EFForg / https-everywhere

A browser extension that encrypts your communications with many websites that offer HTTPS but still allow unencrypted connections.
https://eff.org/https-everywhere
Other
3.37k stars 1.09k forks source link

Would you provide one tool to generate rules? #6912

Closed ivysrono closed 7 years ago

ivysrono commented 7 years ago

To search subdomains , get cert status, auto check in local, and so on.

jeremyn commented 7 years ago

That would be nice. I mentioned wanting those sorts of tools here.

fuglede commented 7 years ago

I'm not sure what you mean by cert status and auto-checking in local exactly, but it sounds like what our tests achieve? Those you can (and probably should) run locally.

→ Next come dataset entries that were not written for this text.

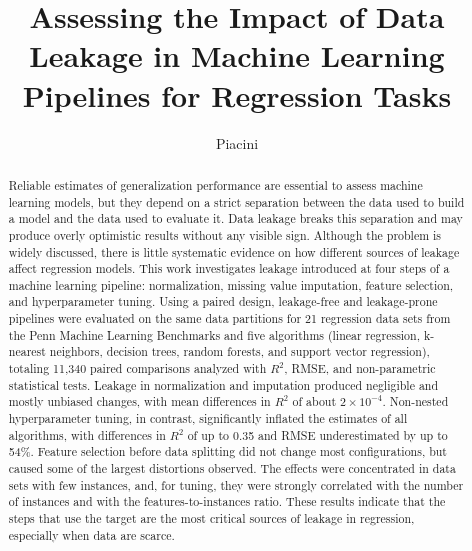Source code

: \documentclass[ecp,tc,english]{infufrgs}
\title{Assessing the Impact of Data Leakage in Machine Learning Pipelines for Regression Tasks}
\author{Piacini}{Vinicius}
\begin{document}
\maketitle



\begin{abstract}
Reliable estimates of generalization performance are essential to assess machine
learning models, but they depend on a strict separation between the data used to
build a model and the data used to evaluate it. Data leakage breaks this
separation and may produce overly optimistic results without any visible sign.
Although the problem is widely discussed, there is little systematic evidence on
how different sources of leakage affect regression models. This work
investigates leakage introduced at four steps of a machine learning pipeline:
normalization, missing value imputation, feature selection, and hyperparameter
tuning. Using a paired design, leakage-free and leakage-prone pipelines were
evaluated on the same data partitions for 21 regression data sets from the Penn
Machine Learning Benchmarks and five algorithms (linear regression, k-nearest
neighbors, decision trees, random forests, and support vector regression),
totaling 11,340 paired comparisons analyzed with $R^2$, RMSE, and non-parametric
statistical tests. Leakage in normalization and imputation produced negligible
and mostly unbiased changes, with mean differences in $R^2$ of about
$2\times10^{-4}$. Non-nested hyperparameter tuning, in contrast, significantly
inflated the estimates of all algorithms, with differences in $R^2$ of up to 0.35
and RMSE underestimated by up to 54\%. Feature selection before data splitting
did not change most configurations, but caused some of the largest distortions
observed. The effects were concentrated in data sets with few instances, and,
for tuning, they were strongly correlated with the number of instances and with
the features-to-instances ratio. These results indicate that the steps that use
the target are the most critical sources of leakage in regression, especially
when data are scarce.
\end{abstract}
\end{document}
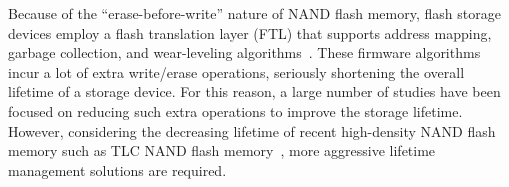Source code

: 
Because of the ``erase-before-write'' nature of NAND flash memory, 
flash storage devices employ a flash translation layer (FTL) 
that supports address mapping, garbage collection, and wear-leveling algorithms~\cite{FAST}. %
These firmware algorithms incur a lot of extra write/erase operations,
seriously shortening the overall lifetime of a storage device.
For this reason, a large number of studies have been focused on reducing such extra operations to improve the storage 
lifetime.
However, considering the decreasing lifetime of recent high-density NAND flash memory such as TLC NAND flash memory~\cite{tlc}, %
more aggressive lifetime management solutions are required. 

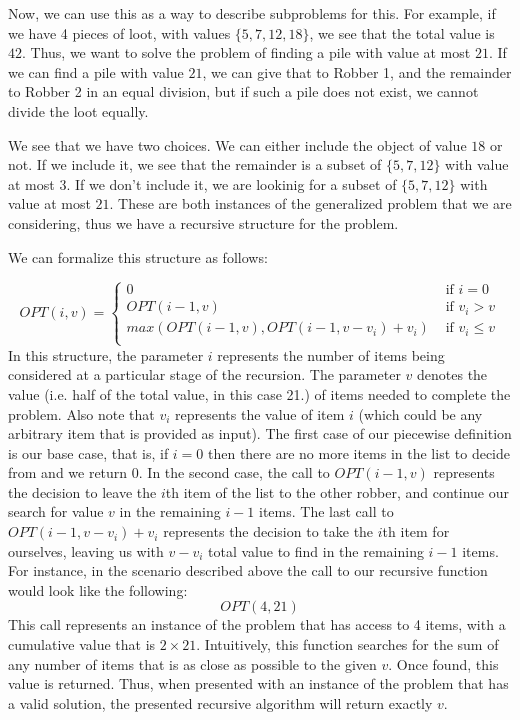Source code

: \documentclass{article}
\begin{document}
Now, we can use this as a way to describe subproblems for this.  For example, if we have 4 pieces of loot, with values $\{5,7,12,18\}$, we see that the total value is $42$.  Thus, we want to solve the problem of finding a pile with value at most $21$.  If we can find a pile with value $21$, we can give that to Robber 1, and the remainder to Robber 2 in an equal division, but if such a pile does not exist, we cannot divide the loot equally.

We see that we have two choices.  We can either include the object of value $18$ or not.  If we include it, we see that the remainder is a subset of $\{5,7,12\}$ with value at most $3$.  If we don't include it, we are lookinig for a subset of $\{5,7,12\}$ with value at most $21$.  These are both instances of the generalized problem that we are considering, thus we have a recursive structure for the problem.

We can formalize this structure as follows:

\[ OPT(i, v) = \begin{cases} 
	  0 & \textrm{ if $i = 0$}\\
      OPT(i-1, v) & \textrm{ if $v_{i} > v$} \\
      max(OPT(i-1, v), OPT(i-1, v-v_{i}) + v_{i}) & \textrm{ if $v_{i} \leq v$} \\
\end{cases} \]
In this structure, the parameter $i$ represents the number of items being considered at a particular stage of the recursion. The parameter $v$ denotes the value (i.e. half of the total value, in this case 21.) of items needed to complete the problem. Also note that $v_{i}$ represents the value of item $i$ (which could be any arbitrary item that is provided as input). The first case of our piecewise definition is our base case, that is, if $i = 0$ then there are no more items in the list to decide from and we return $0$. In the second case, the call to $OPT(i-1, v)$ represents the decision to leave the $i$th item of the list to the other robber, and continue our search for value $v$ in the remaining $i - 1$ items. The last call to $OPT(i-1, v-v_{i}) + v_{i}$ represents the decision to take the $i$th item for ourselves, leaving us with $v - v_{i}$ total value to find in the remaining $i - 1$ items. For instance, in the scenario described above the call to our recursive function would look like the following:
\begin{equation*}
	OPT(4, 21)
\end{equation*}
This call represents an instance of the problem that has access to 4 items, with a cumulative value that is $2 \times 21$. Intuitively, this function searches for the sum of any number of items that is as close as possible to the given $v$. Once found, this value is returned. Thus, when presented with an instance of the problem that has a valid solution, the presented recursive algorithm will return exactly $v$.
\end{document}
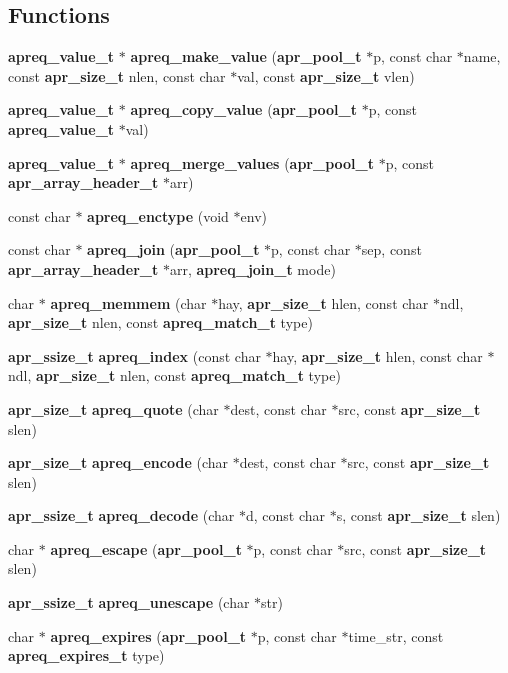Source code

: \subsection*{Functions}
\begin{CompactItemize}
\item 
{\bf apreq\_\-value\_\-t} $\ast$ {\bf apreq\_\-make\_\-value} ({\bf apr\_\-pool\_\-t} $\ast$p, const char $\ast$name, const {\bf apr\_\-size\_\-t} nlen, const char $\ast$val, const {\bf apr\_\-size\_\-t} vlen)
\item 
{\bf apreq\_\-value\_\-t} $\ast$ {\bf apreq\_\-copy\_\-value} ({\bf apr\_\-pool\_\-t} $\ast$p, const {\bf apreq\_\-value\_\-t} $\ast$val)
\item 
{\bf apreq\_\-value\_\-t} $\ast$ {\bf apreq\_\-merge\_\-values} ({\bf apr\_\-pool\_\-t} $\ast$p, const {\bf apr\_\-array\_\-header\_\-t} $\ast$arr)
\item 
const char $\ast$ {\bf apreq\_\-enctype} (void $\ast$env)
\item 
const char $\ast$ {\bf apreq\_\-join} ({\bf apr\_\-pool\_\-t} $\ast$p, const char $\ast$sep, const {\bf apr\_\-array\_\-header\_\-t} $\ast$arr, {\bf apreq\_\-join\_\-t} mode)
\item 
char $\ast$ {\bf apreq\_\-memmem} (char $\ast$hay, {\bf apr\_\-size\_\-t} hlen, const char $\ast$ndl, {\bf apr\_\-size\_\-t} nlen, const {\bf apreq\_\-match\_\-t} type)
\item 
{\bf apr\_\-ssize\_\-t} {\bf apreq\_\-index} (const char $\ast$hay, {\bf apr\_\-size\_\-t} hlen, const char $\ast$ndl, {\bf apr\_\-size\_\-t} nlen, const {\bf apreq\_\-match\_\-t} type)
\item 
{\bf apr\_\-size\_\-t} {\bf apreq\_\-quote} (char $\ast$dest, const char $\ast$src, const {\bf apr\_\-size\_\-t} slen)
\item 
{\bf apr\_\-size\_\-t} {\bf apreq\_\-encode} (char $\ast$dest, const char $\ast$src, const {\bf apr\_\-size\_\-t} slen)
\item 
{\bf apr\_\-ssize\_\-t} {\bf apreq\_\-decode} (char $\ast$d, const char $\ast$s, const {\bf apr\_\-size\_\-t} slen)
\item 
char $\ast$ {\bf apreq\_\-escape} ({\bf apr\_\-pool\_\-t} $\ast$p, const char $\ast$src, const {\bf apr\_\-size\_\-t} slen)
\item 
{\bf apr\_\-ssize\_\-t} {\bf apreq\_\-unescape} (char $\ast$str)
\item 
char $\ast$ {\bf apreq\_\-expires} ({\bf apr\_\-pool\_\-t} $\ast$p, const char $\ast$time\_\-str, const {\bf apreq\_\-expires\_\-t} type)

\end{CompactItemize}
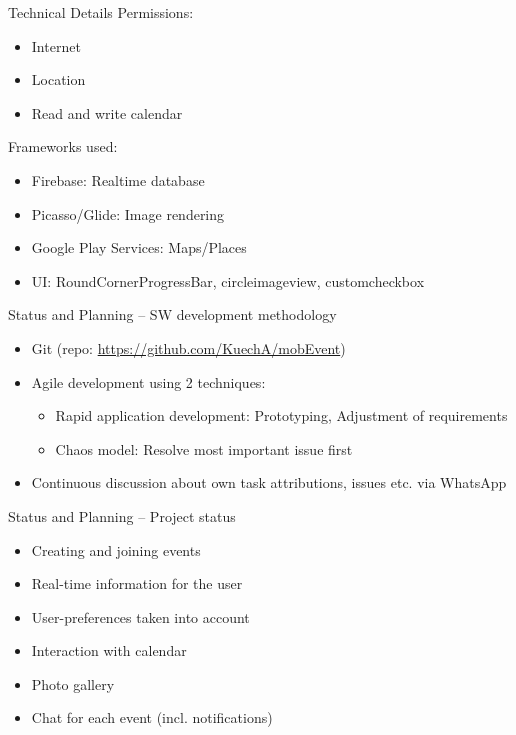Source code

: \documentclass[logo=EURECOM,english]{eurecombeamer}
\begin{document}
\begin{frame}{Technical Details}
Permissions:
\begin{itemize}
\item Internet
\item Location
\item Read and write calendar\bigskip
\end{itemize}
Frameworks used:
\begin{itemize}
\item Firebase: Realtime database
\item Picasso/Glide: Image rendering
\item Google Play Services: Maps/Places
\item UI: RoundCornerProgressBar, circleimageview, customcheckbox
\end{itemize}
\end{frame}

\begin{frame}{Status and Planning -- SW development methodology}
\begin{itemize}
\item Git (repo: \url{https://github.com/KuechA/mobEvent})
\item Agile development using 2 techniques:
	\begin{itemize}
	\item Rapid application development: Prototyping, Adjustment of requirements
	\item Chaos model: Resolve most important issue first
	\end{itemize}
\item Continuous discussion about own task attributions, issues etc. via WhatsApp
\end{itemize}
\end{frame}

\begin{frame}{Status and Planning -- Project status}
\begin{itemize}
\item Creating and joining events
\item Real-time information for the user
\item User-preferences taken into account
\item Interaction with calendar
\item Photo gallery
\item Chat for each event (incl. notifications)
\end{itemize}
\end{frame}
\end{document}
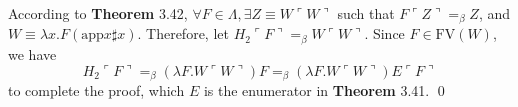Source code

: \begin{pf} \rm
\newcommand{\ncode}[1]{\ulcorner #1\urcorner}
\newcommand{\eqbeta}{=_\beta}
\newcommand{\W}{\lambda x.F(\text{app}x\sharp x)}

According to \textbf{Theorem} 3.42, $\forall F\in\Lambda, \exists Z\equiv W\ncode{W}$ such that $F\ncode{Z}\eqbeta Z$, and $W\equiv\W$. Therefore, let $H_2\ncode{F}\eqbeta W\ncode{W}$. Since $F\in\text{FV}(W)$, we have $$H_2\ncode{F}\eqbeta(\lambda F.W\ncode{W})F\eqbeta(\lambda F.W\ncode{W})E\ncode{F}$$ to complete the proof, which $E$ is the enumerator in \textbf{Theorem} 3.41. \qed 
\end{pf}
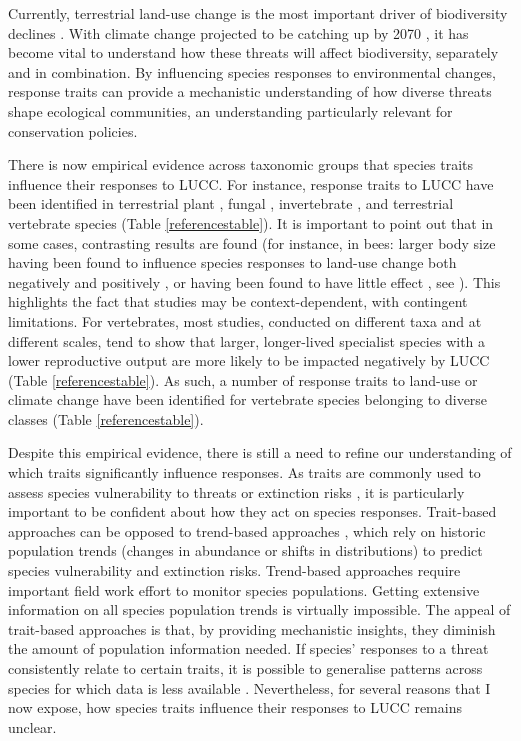 Currently, terrestrial land-use change is the most important driver of biodiversity declines \citep{Newbold2015, Chaudhary2016, Maxwell2016}.  With climate change projected to be catching up by 2070 \citep{Newbold2018}, it has become vital to understand how these threats will affect biodiversity, separately and in combination. By influencing species responses to environmental changes, response traits can provide a mechanistic understanding of how diverse threats shape ecological communities, an understanding particularly relevant for conservation policies. 

There is now empirical evidence across taxonomic groups that species traits influence their responses to LUCC. For instance, response traits to LUCC have been identified in terrestrial plant \citep{Diaz2001}, fungal \citep{Koide2013}, invertebrate \citep{Williams2010, Hall2019}, and terrestrial vertebrate species (Table \ref{referencestable}).
It is important to point out that in some cases, contrasting results are found (for instance, in bees: larger body size having been found to influence species responses to land-use change both negatively \citep{Larsen2005} and positively \citep{Depalma2015}, or having been found to have little effect \citep{Williams2010, Forrest2015}, see \citet{Bartomeus2018}). This highlights the fact that studies may be context-dependent, with contingent limitations. For vertebrates, most studies, conducted on different taxa and at different scales, tend to show that larger, longer-lived specialist species with a lower reproductive output are more likely to be impacted negatively by LUCC (Table \ref{referencestable}). As such, a number of response traits to land-use or climate change have been identified for vertebrate species belonging to diverse classes (Table \ref{referencestable}).

Despite this empirical evidence, there is still a need to refine our understanding of which traits significantly influence responses. As traits are commonly used to assess species vulnerability to threats or extinction risks \citep{Pacifici2015, Willis2015,Bohm2016b}, it is particularly important to be confident about how they act on species responses. Trait-based approaches can be opposed to trend-based approaches \citep{Pacifici2015}, which rely on historic population trends (changes in abundance or shifts in distributions) to predict species vulnerability and extinction risks. Trend-based approaches require important field work effort to monitor species populations. Getting extensive information on all species population trends is virtually impossible. The appeal of trait-based approaches is that, by providing mechanistic insights, they diminish the amount of population information needed. If species' responses to a threat consistently relate to certain traits, it is possible to generalise patterns across species for which data is less available \citep{Verberk2013}. Nevertheless, for several reasons that I now expose, how species traits influence their responses to LUCC remains unclear.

It would be nice to have a subdomain finder utility as well though (cf. #4279).

jeremyn commented 7 years ago

It should be straightforward for one script, given some wildcard domains, to generate a ruleset that pre-resolves the to-do list in the various pull requests I link in issue #6863 , including the one for udn.com that @renyouguo was involved with.

Creating a script to use Google to filter domains, run curl to note basic failures, and create an XML file to note the results should be within the skill-set of a beginner programmer. It would be slightly more complicated to identify mixed content and to crawl sites looking for static.-type domains, but not too much harder. Here's a simple Google search discussing solutions to the mixed content problem. Humans should only be needed to write exclusions and custom rules.

The real challenge for anyone wanting to make this happen is being willing to focus on a medium-sized task like this, make it work within the existing ecosystem, and endure the inevitable bikeshedding from myself and others.

Foorack commented 7 years ago

@jeremyn This idea has been catching my interest for a while. I've done an attempt on it already but it's not finished yet. It can be optimized a lot but this is only a proof-of-concept. To test it I have been running it against a portion of the europa.eu domain as it has 788 functional subdomains. :+1: My personal test approach has been as following:

  1. First use Sublist3r (without the bruteforce option!) which uses Google, Bing, dnsdumpster as well as a few other sources to find all subdomains. This does generate some false-positives which I sort out in next step. (if you try to run the script then the headers as well as the colour chars in the output from sublist3r needs to be removed.)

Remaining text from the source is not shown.